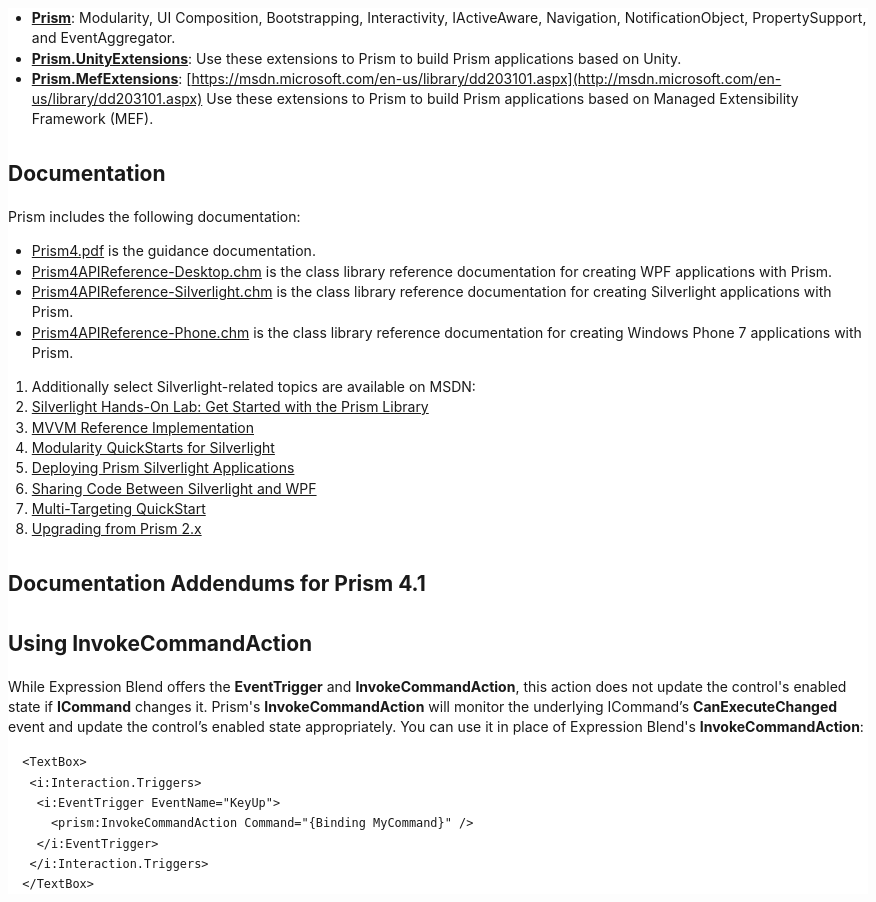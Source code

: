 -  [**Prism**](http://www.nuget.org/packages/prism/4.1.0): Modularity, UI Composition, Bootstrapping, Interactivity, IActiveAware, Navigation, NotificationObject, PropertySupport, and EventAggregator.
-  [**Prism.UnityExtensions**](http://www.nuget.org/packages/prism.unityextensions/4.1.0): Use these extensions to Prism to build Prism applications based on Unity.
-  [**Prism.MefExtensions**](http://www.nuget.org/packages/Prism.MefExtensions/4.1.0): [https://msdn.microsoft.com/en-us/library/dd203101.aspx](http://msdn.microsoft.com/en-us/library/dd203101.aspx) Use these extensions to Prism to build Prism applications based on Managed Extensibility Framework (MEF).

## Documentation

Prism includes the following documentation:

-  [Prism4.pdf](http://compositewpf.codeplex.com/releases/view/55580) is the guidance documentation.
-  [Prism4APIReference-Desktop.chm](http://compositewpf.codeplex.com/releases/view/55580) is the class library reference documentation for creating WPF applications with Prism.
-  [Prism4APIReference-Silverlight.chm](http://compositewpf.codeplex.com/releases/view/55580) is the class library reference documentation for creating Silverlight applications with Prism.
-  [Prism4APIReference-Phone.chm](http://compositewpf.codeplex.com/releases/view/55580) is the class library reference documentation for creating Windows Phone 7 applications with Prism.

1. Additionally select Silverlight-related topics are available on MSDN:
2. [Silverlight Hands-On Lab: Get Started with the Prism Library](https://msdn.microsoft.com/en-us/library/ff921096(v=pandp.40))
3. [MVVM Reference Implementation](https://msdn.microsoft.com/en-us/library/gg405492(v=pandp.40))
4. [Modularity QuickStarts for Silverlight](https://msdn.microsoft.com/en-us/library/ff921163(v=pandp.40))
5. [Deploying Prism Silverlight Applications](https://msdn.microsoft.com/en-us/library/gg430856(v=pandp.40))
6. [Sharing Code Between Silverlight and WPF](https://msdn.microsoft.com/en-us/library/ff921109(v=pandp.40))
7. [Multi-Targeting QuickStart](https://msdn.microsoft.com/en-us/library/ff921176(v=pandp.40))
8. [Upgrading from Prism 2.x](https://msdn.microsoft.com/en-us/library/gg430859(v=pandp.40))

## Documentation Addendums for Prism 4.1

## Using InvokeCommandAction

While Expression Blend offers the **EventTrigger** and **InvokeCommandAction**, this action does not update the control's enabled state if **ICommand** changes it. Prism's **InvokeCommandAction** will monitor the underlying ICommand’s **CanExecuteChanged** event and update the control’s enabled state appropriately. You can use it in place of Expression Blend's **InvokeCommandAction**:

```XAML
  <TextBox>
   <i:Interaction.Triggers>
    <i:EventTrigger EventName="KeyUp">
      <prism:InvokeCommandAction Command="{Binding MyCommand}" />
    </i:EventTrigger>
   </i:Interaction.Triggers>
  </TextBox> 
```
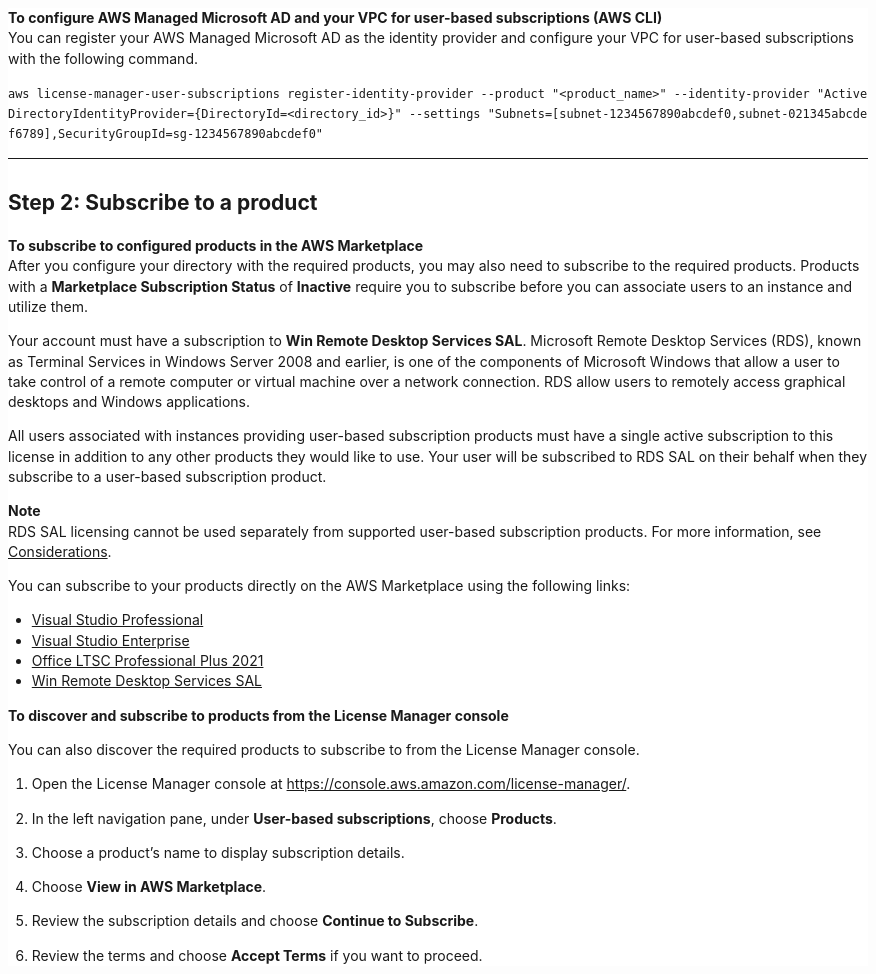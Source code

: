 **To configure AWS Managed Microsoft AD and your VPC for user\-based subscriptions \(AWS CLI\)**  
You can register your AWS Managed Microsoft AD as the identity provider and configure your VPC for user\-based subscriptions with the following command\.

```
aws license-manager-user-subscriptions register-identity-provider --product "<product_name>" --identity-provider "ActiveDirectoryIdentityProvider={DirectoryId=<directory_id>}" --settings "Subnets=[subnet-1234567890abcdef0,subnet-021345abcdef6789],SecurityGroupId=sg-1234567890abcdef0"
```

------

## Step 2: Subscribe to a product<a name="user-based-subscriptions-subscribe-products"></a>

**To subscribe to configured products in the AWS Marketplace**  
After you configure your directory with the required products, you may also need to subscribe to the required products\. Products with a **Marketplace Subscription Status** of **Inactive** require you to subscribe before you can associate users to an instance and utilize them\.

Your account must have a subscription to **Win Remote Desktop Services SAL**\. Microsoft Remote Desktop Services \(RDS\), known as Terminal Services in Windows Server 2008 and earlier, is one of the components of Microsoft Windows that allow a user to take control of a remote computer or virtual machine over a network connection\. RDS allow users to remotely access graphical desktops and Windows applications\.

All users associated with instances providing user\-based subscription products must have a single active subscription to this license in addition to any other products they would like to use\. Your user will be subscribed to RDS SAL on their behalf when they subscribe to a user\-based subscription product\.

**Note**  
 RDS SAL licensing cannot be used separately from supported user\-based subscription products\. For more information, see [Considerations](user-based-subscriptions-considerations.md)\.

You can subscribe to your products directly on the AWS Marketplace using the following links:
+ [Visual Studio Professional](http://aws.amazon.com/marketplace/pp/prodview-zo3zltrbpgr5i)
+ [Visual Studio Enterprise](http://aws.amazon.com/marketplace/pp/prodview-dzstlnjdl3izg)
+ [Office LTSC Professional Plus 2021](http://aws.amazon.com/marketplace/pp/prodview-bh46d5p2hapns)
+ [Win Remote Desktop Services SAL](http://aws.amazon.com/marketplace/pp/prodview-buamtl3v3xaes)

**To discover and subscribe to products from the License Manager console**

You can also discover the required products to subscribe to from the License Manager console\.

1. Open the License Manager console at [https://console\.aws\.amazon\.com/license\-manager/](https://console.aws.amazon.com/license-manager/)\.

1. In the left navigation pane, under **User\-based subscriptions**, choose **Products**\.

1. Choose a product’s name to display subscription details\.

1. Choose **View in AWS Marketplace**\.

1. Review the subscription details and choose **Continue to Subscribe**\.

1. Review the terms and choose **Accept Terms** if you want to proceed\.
■ ■ ■
WORK TO BE COMPLETED: Word for word, give again the lines from the first entry to the line with "WPF applications with Prism.", inclusive. Exclude the pictures.

RESULT FOR THIS TASK:
Source code

: -  [**Prism**](http://www.nuget.org/packages/prism/4.1.0): Modularity, UI Composition, Bootstrapping, Interactivity, IActiveAware, Navigation, NotificationObject, PropertySupport, and EventAggregator.
-  [**Prism.UnityExtensions**](http://www.nuget.org/packages/prism.unityextensions/4.1.0): Use these extensions to Prism to build Prism applications based on Unity.
-  [**Prism.MefExtensions**](http://www.nuget.org/packages/Prism.MefExtensions/4.1.0): [https://msdn.microsoft.com/en-us/library/dd203101.aspx](http://msdn.microsoft.com/en-us/library/dd203101.aspx) Use these extensions to Prism to build Prism applications based on Managed Extensibility Framework (MEF).

## Documentation

Prism includes the following documentation:

-  [Prism4.pdf](http://compositewpf.codeplex.com/releases/view/55580) is the guidance documentation.
-  [Prism4APIReference-Desktop.chm](http://compositewpf.codeplex.com/releases/view/55580) is the class library reference documentation for creating WPF applications with Prism.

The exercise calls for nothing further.